Rendered images with source text
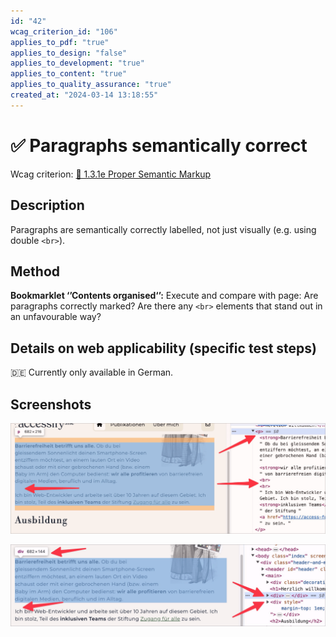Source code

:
 ```yaml
---
id: "42"
wcag_criterion_id: "106"
applies_to_pdf: "true"
applies_to_design: "false"
applies_to_development: "true"
applies_to_content: "true"
applies_to_quality_assurance: "true"
created_at: "2024-03-14 13:18:55"
---
```


# ✅ Paragraphs semantically correct

Wcag criterion: [📜 1.3.1e Proper Semantic Markup](..)

## Description

Paragraphs are semantically correctly labelled, not just visually (e.g. using double `<br>`).

## Method

**Bookmarklet ‘’Contents organised‘’:** Execute and compare with page: Are paragraphs correctly marked? Are there any `<br>` elements that stand out in an unfavourable way?

## Details on web applicability (specific test steps)

🇩🇪 Currently only available in German.

## Screenshots

![Absatz mit doppelten BR vorgegaukelt](images/absatz-mit-doppelten-br-vorgegaukelt.png)

![Absätze nur als DIV formatiert](images/abstze-nur-als-div-formatiert.png)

* _EXERCISE DETAILS_
Determine the number of lines in the entries that contain the word "true". Give that number and nothing more.

* _ANSWER SECTION_
4